Infringement of an essential procedural requirement

Infringing upon an essential procedural requirement is a ground which helps ensure both good administration, as stated in Article 41 TEU and effective judicial protection. Other possibilities of infringement could include breaching Article 11 TEU’s consultation requirements and Article 296 TFEU’s duty to give reasons. In Kadi I [2008], it was found that all evidence did not need to be disclosed, as long as evidence was well founded.

Within this ground, included is where there is a manifest error as assessment. As such, in Tetra-Laval [2005], a claim succeeded where the Commission had obtained insufficient evidence to prevent the merger of two large companies. Where an EU institution is granted discretion, a wide limit to this discretion must be granted, especially in agricultural matters, according to Pfizer [2002]. Fritzsche (commentator) said in 2010 that weight should be given to the Commission’s methodology in determining whether the bounds of its discretion had been exceeded.

Treaty or rule of law infringement

This ground encompasses a wide variety of possible claims.
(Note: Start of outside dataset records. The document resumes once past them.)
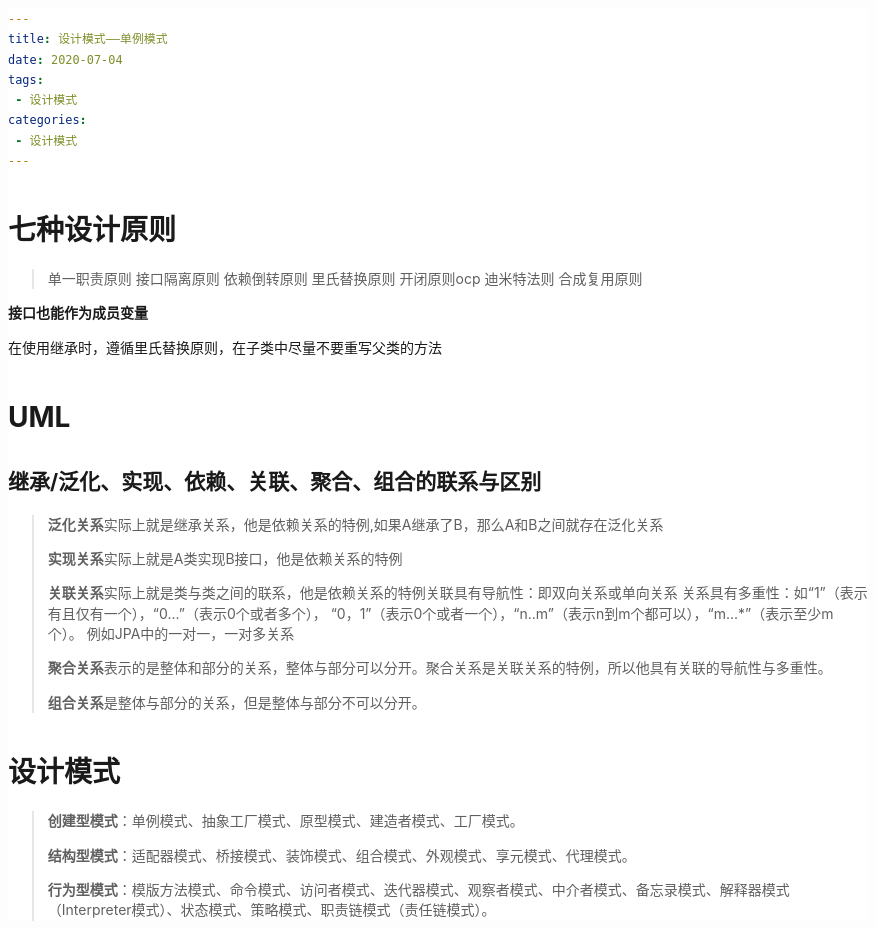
 ```yaml
---
title: 设计模式——单例模式
date: 2020-07-04
tags:
 - 设计模式
categories:
 - 设计模式
---
```


# 七种设计原则

>单一职责原则
>接口隔离原则
>依赖倒转原则
>里氏替换原则
>开闭原则ocp
>迪米特法则
>合成复用原则

**接口也能作为成员变量**

在使用继承时，遵循里氏替换原则，在子类中尽量不要重写父类的方法

# UML

## 继承/泛化、实现、依赖、关联、聚合、组合的联系与区别

> <strong>泛化关系</strong>实际上就是继承关系，他是依赖关系的特例,如果A继承了B，那么A和B之间就存在泛化关系
>
> <strong>实现关系</strong>实际上就是A类实现B接口，他是依赖关系的特例
>
> <strong>关联关系</strong>实际上就是类与类之间的联系，他是依赖关系的特例关联具有导航性：即双向关系或单向关系
> 关系具有多重性：如“1”（表示有且仅有一个），“0...”（表示0个或者多个），
> “0，1”（表示0个或者一个），“n..m”（表示n到m个都可以），“m...*”（表示至少m个）。
> 例如JPA中的一对一，一对多关系
>
> <strong>聚合关系</strong>表示的是整体和部分的关系，整体与部分可以分开。聚合关系是关联关系的特例，所以他具有关联的导航性与多重性。
>
> <strong>组合关系</strong>是整体与部分的关系，但是整体与部分不可以分开。

# 设计模式

> <strong>创建型模式</strong>：单例模式、抽象工厂模式、原型模式、建造者模式、工厂模式。
>
> <strong>结构型模式</strong>：适配器模式、桥接模式、装饰模式、组合模式、外观模式、享元模式、代理模式。
>
> <strong>行为型模式</strong>：模版方法模式、命令模式、访问者模式、迭代器模式、观察者模式、中介者模式、备忘录模式、解释器模式（Interpreter模式）、状态模式、策略模式、职责链模式（责任链模式）。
Examples include where an EU institution has breached the principle of non-discrimination, such as in Test-Achats [2009]; breaches of proportionality and breaches of legitimate expectations. Legitimate expectations, according to Branco [2005], are created only where a precise and unconditional assurance is made which is sufficiently strong and which complies with any relevant rules or laws.


If a ground is found to justify the annulment of an act or decision, that act or decision will be nullified, at least in part. The CJEU may not substitute its own substantive alternative act or decision. Article 278 and 279 provides for interim measures and suspension, and Article 266 TFEU requires that institutions must comply with the CJEU’s judgments.

Article 265 – failure to act

Article 265 TFEU provides for a different type of claim for judicial review: where there is a failure to act of an EU institution. Only Member States or EU institutions may make claims under Article 265 TFEU. Required is an unlawful failure to act, where there is then 2 months within which a claim may be made, and a further 2 months to substantiate that claim. Societa Eridania [1969] confirmed that this Article does not provide a parallel claim to one under Article 263 TFEU – Article 263 is relevant where action has occurred. In Factortame, an Article 265 claim was rejected as the Commission is not obliged to be aware of all breaches of EU law that take place. Where there is no clear obligation to act, an Art 265 claim will fail, as it did in the Transport Policy case [1985].

Article 277 – illegality

Article 277 TFEU provides a supplementary claim to any Article 263 TFEU claim for annulment, and is explained in the case of Simmenthal [1979].

Articles 268 and 340 – contractual and non-contractual damages

Wherever damage is caused, this damage should be made good. Therefore, where an EU institution acts both illegally and causes loss as a result, it will be liable under these Articles, with no standing requirements.

According to Schoppenstedt [1971], concerning economic policy, only a ‘sufficiently flagrant’ violation of EU law will justify recourse to these Articles. Bergaderm [2000] altered the requirements for these Articles, providing that there must be an infringement of rights, which is sufficiently serious and causes loss. This loss need only be imminent or highly likely. Finally, according to Adams v Commission [1983], the number of claimants under the Articles in any particular case is irrelevant.

Indirect challenges under Art 263 TFEU

It is possible that a party can have an act reviewed by way of preliminary reference if the issue arises in a national court, without having to worry about the strict time limits imposed on the direct actions discussed above. However, the Court of Justice of the European Union will not rule on such a reference if it is both clear that the benefiting party would have had standing and was aware of any relevant time limits.